You can negotiate successfully with a seller of land by thoroughly researching the property and vetting the property. Get an appraisal and a survey. Have an inspection performed. Research the property and find out if there are any issues clouding title, as these may give you leverage on the price.
Negotiating with a land seller is part of the give and take in buying a piece of property. The seller asks a particular price and the buyer wants to pay less. To purchase the land at a lesser price, negotiations must take place. The asking price is rarely the agreed-upon purchase price. A wise buyer will offer a lesser amount of money after reviewing the current title of the land for sale and visiting the property. A good land negotiation takes place when both the buyer and seller believe they have received a good deal.
TL;DR (Too Long; Didn't Read)
Arm yourself with information to get the best price on a parcel of real property. Order an appraisal, a survey and an inspection, and review land records.
Research the Property
You'll need to research the property; the more you know about it, the better you can come up with an appropriate value. Start by visiting the county register of deeds and searching through the records for the property to see if there are any problems with ownership or any encumbrances on the property, such as mortgages, easements and rights of way. You can also check out the tax assessor's office and the zoning board. The information and documents you find in these offices could provide you with a negotiating point to justify a lower offer, as well as the legal description of the property.
Get an Appraisal and Inspection
If you have a recent appraisal of the property, review it. If you don't have an appraisal handy, you can order one. Ask the appraiser for a list of like properties that have sold in the area. Compare those prices and see if the asking price is within reason of those that have sold. An appraisal will have to be done if you are seeking financing, but during the negotiation phase, a comparables analysis will do.
You should also inspect the land that is for sale. Notice aspects dealing with water, sewer and electricity. Is there a phone line to the property? Will you need to drill a water well? Will you need to put in a septic system? If a septic system will be needed, is there appropriate land for a leach field? Will you need to pay to have the power company build an electric line? Is the access a right of way through the neighbor's property? How many gates will you need to open? The answers to these questions will dictate whether a lower offer should be tendered.
Get a Survey
A land survey will confirm the metes and bounds of the land you're buying. A professional surveyor will confirm where the property lines actually fall. If you order a survey and the seller has the boundaries of the property wrong, it may be another way to reduce the price.
Making an Offer
Calculate all of the costs to bring the land up to the condition you would like. It is possible that the land is already prime and no additional costs will be incurred. Calculate the price of like properties that have sold. Calculate the need of the seller. Find out why the land is being sold. If the seller is in a hurry due to a move or money issues, calculate the offer you believe will interest the seller. Calculate the most you are willing to pay the seller.
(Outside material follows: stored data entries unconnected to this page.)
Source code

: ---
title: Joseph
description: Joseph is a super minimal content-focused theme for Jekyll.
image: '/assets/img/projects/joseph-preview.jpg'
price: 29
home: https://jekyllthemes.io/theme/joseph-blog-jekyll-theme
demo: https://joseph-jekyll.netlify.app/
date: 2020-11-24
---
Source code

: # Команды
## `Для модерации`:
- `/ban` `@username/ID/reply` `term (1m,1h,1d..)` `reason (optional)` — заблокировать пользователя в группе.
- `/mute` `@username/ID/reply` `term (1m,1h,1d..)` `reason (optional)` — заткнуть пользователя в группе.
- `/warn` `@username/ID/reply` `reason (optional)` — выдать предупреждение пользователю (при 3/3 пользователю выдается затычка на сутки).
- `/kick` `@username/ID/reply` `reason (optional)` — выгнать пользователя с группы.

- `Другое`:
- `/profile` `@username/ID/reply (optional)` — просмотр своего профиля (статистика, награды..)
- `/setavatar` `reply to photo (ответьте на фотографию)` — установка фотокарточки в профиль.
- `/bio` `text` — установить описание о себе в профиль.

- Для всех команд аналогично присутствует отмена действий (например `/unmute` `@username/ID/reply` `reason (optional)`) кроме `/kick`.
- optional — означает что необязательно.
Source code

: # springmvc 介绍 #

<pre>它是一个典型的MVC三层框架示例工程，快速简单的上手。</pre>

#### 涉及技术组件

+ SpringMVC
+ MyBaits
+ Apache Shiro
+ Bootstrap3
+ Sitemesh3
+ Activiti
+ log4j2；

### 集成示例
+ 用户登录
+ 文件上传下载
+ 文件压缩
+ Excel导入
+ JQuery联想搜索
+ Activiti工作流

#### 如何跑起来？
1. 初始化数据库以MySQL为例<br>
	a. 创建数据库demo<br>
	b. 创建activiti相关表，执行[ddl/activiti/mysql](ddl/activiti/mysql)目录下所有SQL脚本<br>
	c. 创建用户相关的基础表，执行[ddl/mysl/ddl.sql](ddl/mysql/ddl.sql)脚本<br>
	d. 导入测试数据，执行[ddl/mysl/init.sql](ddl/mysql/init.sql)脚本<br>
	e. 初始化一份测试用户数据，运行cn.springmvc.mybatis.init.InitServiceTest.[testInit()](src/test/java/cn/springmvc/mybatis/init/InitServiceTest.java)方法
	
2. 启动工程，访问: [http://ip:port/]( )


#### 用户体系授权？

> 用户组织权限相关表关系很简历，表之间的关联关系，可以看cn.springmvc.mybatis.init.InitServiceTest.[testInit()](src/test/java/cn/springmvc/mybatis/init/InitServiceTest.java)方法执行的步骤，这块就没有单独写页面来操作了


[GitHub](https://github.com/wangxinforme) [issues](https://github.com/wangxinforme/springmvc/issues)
Offer a lower amount of money than the asking price. Make sure it is significantly lower than the highest price you are willing to pay. The land seller will likely counter with a higher offer than your lowest amount. Judge the amount of time that was taken for the counter offer to be tendered. If it was close to your offer, try one more amount, in between your initial offer and the counter. It is likely that a price will be settled upon. If it was quick, but not much lower than the asking price, wait.
After waiting up to two weeks without any word from the land seller, make another counteroffer. The length of time is dependent upon how badly the seller needs to sell. If the seller is willing to wait, the need is not too great. Your next offer will need to be more.
After making a counteroffer, conditions or contingencies may be placed on the offer. You may offer a higher amount, but examples of contingencies or conditions may be that the seller pay closing fees or pay for the appraisal. These items can negate the higher dollar amount that you are offering.
Continue the back and forth of offers until an amount is reached that is agreeable to both parties. Do not exceed the price you initially set as your maximum amount to pay. No property is worth paying more than you can afford. If both you and the land seller believe a good deal was made, negotiations were successful.